O entendimento de especialistas em segurança escolar é de que investir apenas em policiamento ou aparatos como câmeras e detectores de metal não resolve. Um estudo publicado em 2019 no periódico Journal of Adolescent Health, por exemplo, analisou 179 episódios de tiroteios em escolas americanas entre 1999 e 2018 e verificou que a presença de guardas nas instituições não reduziu a gravidade dos atentados. Também foi identificada uma fatalidade maior quando os atiradores tinham mais de 20 anos.
O principal é a criação de uma cultura de segurança, que não é simplesmente colocar um porteiro na entrada ou câmeras de segurança em todos os ambientes.
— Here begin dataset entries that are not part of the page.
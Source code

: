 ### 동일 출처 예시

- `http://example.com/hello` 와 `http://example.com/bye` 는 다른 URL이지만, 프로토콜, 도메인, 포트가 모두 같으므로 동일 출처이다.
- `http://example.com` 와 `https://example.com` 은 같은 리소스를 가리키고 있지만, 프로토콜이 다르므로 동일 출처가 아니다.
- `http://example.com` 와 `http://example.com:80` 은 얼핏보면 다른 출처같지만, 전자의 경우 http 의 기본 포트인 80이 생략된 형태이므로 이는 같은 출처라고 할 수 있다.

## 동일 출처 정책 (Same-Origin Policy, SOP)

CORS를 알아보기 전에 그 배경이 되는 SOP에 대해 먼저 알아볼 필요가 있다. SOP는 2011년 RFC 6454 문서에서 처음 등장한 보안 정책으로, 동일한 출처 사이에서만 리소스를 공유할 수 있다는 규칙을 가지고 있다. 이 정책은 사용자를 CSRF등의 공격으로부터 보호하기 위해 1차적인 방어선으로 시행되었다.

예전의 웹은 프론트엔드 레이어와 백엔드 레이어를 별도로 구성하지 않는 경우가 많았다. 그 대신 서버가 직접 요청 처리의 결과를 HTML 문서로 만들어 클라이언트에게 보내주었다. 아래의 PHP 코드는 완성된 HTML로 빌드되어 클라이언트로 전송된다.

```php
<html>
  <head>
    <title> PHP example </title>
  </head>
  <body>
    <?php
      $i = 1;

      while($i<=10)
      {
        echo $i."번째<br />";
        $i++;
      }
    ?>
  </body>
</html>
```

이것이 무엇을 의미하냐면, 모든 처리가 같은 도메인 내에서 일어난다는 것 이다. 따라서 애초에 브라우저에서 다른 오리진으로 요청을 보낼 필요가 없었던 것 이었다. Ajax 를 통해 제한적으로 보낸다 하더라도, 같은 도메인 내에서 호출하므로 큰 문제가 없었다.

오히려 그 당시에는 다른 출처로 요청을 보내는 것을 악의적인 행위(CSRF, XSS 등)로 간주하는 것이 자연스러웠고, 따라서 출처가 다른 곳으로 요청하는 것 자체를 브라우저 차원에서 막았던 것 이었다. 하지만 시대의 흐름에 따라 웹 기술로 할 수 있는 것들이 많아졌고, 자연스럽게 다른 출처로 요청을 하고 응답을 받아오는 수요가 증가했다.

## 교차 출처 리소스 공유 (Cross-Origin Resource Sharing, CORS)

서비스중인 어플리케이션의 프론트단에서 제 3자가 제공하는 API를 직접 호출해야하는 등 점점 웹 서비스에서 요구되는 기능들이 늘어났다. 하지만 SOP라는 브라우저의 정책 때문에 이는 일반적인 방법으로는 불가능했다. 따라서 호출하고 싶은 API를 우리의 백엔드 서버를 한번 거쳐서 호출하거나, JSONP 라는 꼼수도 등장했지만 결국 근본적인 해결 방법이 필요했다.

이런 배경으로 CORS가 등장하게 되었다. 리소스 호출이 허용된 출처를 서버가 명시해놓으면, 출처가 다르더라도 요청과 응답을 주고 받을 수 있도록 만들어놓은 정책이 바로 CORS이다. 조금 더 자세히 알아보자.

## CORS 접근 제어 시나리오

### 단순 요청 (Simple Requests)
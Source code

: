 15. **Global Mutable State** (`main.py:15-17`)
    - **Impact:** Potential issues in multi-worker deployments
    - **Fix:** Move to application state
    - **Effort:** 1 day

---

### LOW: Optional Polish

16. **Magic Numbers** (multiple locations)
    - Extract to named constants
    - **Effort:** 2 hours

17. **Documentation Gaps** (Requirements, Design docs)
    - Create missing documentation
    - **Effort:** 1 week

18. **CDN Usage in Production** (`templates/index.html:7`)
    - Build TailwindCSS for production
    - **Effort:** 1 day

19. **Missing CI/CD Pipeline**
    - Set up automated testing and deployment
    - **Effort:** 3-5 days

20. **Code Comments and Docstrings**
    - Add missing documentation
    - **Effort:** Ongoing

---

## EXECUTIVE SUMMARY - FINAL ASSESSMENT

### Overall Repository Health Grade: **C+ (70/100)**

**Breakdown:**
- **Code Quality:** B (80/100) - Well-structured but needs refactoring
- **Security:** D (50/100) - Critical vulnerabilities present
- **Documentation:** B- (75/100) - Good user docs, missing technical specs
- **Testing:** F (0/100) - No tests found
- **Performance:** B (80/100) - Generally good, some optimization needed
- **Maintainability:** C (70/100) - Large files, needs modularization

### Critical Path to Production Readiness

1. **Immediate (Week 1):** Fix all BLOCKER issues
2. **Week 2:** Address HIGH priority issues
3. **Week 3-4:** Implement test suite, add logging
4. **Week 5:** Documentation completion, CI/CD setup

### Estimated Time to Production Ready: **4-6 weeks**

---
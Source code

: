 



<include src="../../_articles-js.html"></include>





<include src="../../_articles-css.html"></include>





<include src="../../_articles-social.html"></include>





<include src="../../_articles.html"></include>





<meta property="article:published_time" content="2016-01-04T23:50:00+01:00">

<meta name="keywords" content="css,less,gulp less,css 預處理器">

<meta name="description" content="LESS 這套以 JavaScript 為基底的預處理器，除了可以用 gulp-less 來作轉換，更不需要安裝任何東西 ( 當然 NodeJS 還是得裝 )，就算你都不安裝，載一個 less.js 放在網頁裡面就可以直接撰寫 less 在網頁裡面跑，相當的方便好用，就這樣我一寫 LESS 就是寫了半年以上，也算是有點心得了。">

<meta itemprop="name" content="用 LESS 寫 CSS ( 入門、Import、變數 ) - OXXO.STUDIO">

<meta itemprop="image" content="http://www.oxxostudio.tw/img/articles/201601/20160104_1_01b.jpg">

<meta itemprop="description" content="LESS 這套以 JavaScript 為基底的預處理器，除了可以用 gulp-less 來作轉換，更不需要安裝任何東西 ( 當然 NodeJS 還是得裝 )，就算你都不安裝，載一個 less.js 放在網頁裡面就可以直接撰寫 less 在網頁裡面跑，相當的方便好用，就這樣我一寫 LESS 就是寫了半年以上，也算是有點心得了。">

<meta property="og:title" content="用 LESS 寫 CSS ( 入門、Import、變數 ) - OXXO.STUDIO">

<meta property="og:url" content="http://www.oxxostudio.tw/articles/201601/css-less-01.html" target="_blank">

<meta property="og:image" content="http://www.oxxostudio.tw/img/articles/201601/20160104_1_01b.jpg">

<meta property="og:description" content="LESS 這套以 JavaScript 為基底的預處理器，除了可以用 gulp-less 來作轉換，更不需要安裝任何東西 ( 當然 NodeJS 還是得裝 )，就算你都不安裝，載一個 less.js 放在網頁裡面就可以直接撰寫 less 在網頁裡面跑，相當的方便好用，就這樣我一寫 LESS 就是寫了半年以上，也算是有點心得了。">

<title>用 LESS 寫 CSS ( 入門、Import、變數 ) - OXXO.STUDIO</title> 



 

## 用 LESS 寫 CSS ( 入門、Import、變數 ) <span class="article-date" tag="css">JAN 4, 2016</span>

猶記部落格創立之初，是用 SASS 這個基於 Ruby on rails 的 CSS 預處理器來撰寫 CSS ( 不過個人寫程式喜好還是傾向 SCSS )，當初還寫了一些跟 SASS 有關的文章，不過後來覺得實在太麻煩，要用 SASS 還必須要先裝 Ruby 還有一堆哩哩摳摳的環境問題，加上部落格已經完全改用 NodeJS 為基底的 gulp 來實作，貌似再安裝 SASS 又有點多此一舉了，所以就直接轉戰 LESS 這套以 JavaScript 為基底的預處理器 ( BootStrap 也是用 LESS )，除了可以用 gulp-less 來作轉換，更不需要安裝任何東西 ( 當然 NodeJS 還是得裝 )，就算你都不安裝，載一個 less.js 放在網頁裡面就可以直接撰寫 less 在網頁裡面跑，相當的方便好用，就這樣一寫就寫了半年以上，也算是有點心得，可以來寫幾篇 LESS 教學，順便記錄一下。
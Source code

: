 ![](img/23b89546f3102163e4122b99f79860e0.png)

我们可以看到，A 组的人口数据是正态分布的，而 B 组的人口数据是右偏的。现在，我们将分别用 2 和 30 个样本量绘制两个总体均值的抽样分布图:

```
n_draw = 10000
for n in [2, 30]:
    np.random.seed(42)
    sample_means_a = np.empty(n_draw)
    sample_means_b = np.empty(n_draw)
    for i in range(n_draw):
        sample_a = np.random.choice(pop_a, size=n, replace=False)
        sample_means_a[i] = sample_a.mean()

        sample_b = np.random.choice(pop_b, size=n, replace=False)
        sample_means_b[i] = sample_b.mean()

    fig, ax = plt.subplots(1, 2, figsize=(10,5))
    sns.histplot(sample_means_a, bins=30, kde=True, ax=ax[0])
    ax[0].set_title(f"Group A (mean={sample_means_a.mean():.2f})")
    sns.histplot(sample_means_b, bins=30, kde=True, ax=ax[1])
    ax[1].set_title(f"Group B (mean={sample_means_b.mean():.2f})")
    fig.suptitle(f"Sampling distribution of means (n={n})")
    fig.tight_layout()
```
Primeiro, é preciso estudar a área da escola e a região onde ela está localizada, a fim de entender a rotina daquela instituição. Também é fundamental criar protocolos para diferentes circunstâncias, com ações que, mesmo envolvendo departamentos diversos, sejam centralizadas em uma pessoa de referência.
— É importante que haja alguém de confiança da escola que faça o elo entre todas as ilhas da escola. É essa pessoa que vai transformar a rotina da escola em uma grande operação — destaca André Steren, especialista em segurança escolar da empresa Prot Consultoria de Segurança.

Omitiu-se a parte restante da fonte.